== Task item ==
Each line below should be set down again unchanged.

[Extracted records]
§ §
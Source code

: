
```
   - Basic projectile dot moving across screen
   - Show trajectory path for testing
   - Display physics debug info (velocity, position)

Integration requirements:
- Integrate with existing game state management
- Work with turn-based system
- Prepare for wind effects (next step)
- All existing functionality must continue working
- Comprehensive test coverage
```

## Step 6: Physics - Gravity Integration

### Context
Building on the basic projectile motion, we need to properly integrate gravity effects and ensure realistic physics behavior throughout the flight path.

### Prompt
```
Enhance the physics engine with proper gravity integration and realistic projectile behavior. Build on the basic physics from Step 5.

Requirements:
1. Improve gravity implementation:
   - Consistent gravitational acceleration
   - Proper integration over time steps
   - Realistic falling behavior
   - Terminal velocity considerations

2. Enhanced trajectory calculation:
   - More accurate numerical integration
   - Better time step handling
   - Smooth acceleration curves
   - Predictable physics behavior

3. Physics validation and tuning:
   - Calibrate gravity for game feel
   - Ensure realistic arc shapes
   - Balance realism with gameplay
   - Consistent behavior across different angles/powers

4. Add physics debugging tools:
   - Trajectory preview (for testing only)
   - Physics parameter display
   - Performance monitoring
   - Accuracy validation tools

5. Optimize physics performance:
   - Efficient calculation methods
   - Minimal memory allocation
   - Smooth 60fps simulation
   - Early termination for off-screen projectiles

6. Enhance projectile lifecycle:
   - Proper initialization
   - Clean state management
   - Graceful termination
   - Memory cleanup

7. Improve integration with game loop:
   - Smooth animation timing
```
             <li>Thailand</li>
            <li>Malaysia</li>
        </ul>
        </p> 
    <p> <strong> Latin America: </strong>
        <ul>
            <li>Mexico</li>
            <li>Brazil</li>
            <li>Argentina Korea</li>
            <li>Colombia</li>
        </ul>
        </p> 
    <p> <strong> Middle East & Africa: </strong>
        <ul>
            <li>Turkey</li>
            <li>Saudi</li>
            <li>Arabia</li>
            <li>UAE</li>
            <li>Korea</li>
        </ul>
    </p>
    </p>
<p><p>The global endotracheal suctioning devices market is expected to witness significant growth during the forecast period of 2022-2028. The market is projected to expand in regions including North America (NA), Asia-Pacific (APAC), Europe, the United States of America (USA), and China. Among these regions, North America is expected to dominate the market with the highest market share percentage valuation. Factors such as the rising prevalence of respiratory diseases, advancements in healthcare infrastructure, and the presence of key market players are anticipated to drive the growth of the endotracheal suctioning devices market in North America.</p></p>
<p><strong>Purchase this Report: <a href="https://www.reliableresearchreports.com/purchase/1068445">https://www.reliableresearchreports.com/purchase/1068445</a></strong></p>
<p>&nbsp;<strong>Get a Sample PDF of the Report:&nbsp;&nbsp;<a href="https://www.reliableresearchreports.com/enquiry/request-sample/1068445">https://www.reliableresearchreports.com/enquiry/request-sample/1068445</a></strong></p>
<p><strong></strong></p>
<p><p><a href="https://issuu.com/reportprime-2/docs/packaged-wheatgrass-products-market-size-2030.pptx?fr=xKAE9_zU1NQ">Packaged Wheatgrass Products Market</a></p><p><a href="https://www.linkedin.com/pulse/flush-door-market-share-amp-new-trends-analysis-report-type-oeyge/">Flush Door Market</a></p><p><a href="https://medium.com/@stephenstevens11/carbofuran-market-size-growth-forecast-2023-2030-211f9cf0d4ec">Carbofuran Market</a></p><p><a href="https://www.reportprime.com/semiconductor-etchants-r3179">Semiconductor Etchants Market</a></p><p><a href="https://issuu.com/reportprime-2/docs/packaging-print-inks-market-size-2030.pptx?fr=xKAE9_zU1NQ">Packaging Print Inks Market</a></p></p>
§ §
== The answer ==
Source code

:
```
   - Basic projectile dot moving across screen
   - Show trajectory path for testing
   - Display physics debug info (velocity, position)

Integration requirements:
- Integrate with existing game state management
- Work with turn-based system
- Prepare for wind effects (next step)
- All existing functionality must continue working
- Comprehensive test coverage
```

## Step 6: Physics - Gravity Integration

### Context
Building on the basic projectile motion, we need to properly integrate gravity effects and ensure realistic physics behavior throughout the flight path.

### Prompt
```
Enhance the physics engine with proper gravity integration and realistic projectile behavior. Build on the basic physics from Step 5.

Requirements:
1. Improve gravity implementation:
   - Consistent gravitational acceleration
   - Proper integration over time steps
   - Realistic falling behavior
   - Terminal velocity considerations

2. Enhanced trajectory calculation:
   - More accurate numerical integration
   - Better time step handling
   - Smooth acceleration curves
   - Predictable physics behavior

3. Physics validation and tuning:
   - Calibrate gravity for game feel
   - Ensure realistic arc shapes
   - Balance realism with gameplay
   - Consistent behavior across different angles/powers

4. Add physics debugging tools:
   - Trajectory preview (for testing only)
   - Physics parameter display
   - Performance monitoring
   - Accuracy validation tools

5. Optimize physics performance:
   - Efficient calculation methods
   - Minimal memory allocation
   - Smooth 60fps simulation
   - Early termination for off-screen projectiles

6. Enhance projectile lifecycle:
   - Proper initialization
   - Clean state management
   - Graceful termination
   - Memory cleanup

7. Improve integration with game loop:
   - Smooth animation timing
```
             <li>Thailand</li>
            <li>Malaysia</li>
        </ul>
        </p> 
    <p> <strong> Latin America: </strong>
        <ul>
            <li>Mexico</li>
            <li>Brazil</li>
            <li>Argentina Korea</li>
            <li>Colombia</li>
        </ul>
        </p> 
    <p> <strong> Middle East & Africa: </strong>
        <ul>
            <li>Turkey</li>
            <li>Saudi</li>
            <li>Arabia</li>
            <li>UAE</li>
            <li>Korea</li>
        </ul>
    </p>
    </p>
<p><p>The global endotracheal suctioning devices market is expected to witness significant growth during the forecast period of 2022-2028. The market is projected to expand in regions including North America (NA), Asia-Pacific (APAC), Europe, the United States of America (USA), and China. Among these regions, North America is expected to dominate the market with the highest market share percentage valuation. Factors such as the rising prevalence of respiratory diseases, advancements in healthcare infrastructure, and the presence of key market players are anticipated to drive the growth of the endotracheal suctioning devices market in North America.</p></p>
<p><strong>Purchase this Report: <a href="https://www.reliableresearchreports.com/purchase/1068445">https://www.reliableresearchreports.com/purchase/1068445</a></strong></p>
<p>&nbsp;<strong>Get a Sample PDF of the Report:&nbsp;&nbsp;<a href="https://www.reliableresearchreports.com/enquiry/request-sample/1068445">https://www.reliableresearchreports.com/enquiry/request-sample/1068445</a></strong></p>
<p><strong></strong></p>
<p><p><a href="https://issuu.com/reportprime-2/docs/packaged-wheatgrass-products-market-size-2030.pptx?fr=xKAE9_zU1NQ">Packaged Wheatgrass Products Market</a></p><p><a href="https://www.linkedin.com/pulse/flush-door-market-share-amp-new-trends-analysis-report-type-oeyge/">Flush Door Market</a></p><p><a href="https://medium.com/@stephenstevens11/carbofuran-market-size-growth-forecast-2023-2030-211f9cf0d4ec">Carbofuran Market</a></p><p><a href="https://www.reportprime.com/semiconductor-etchants-r3179">Semiconductor Etchants Market</a></p><p><a href="https://issuu.com/reportprime-2/docs/packaging-print-inks-market-size-2030.pptx?fr=xKAE9_zU1NQ">Packaging Print Inks Market</a></p></p>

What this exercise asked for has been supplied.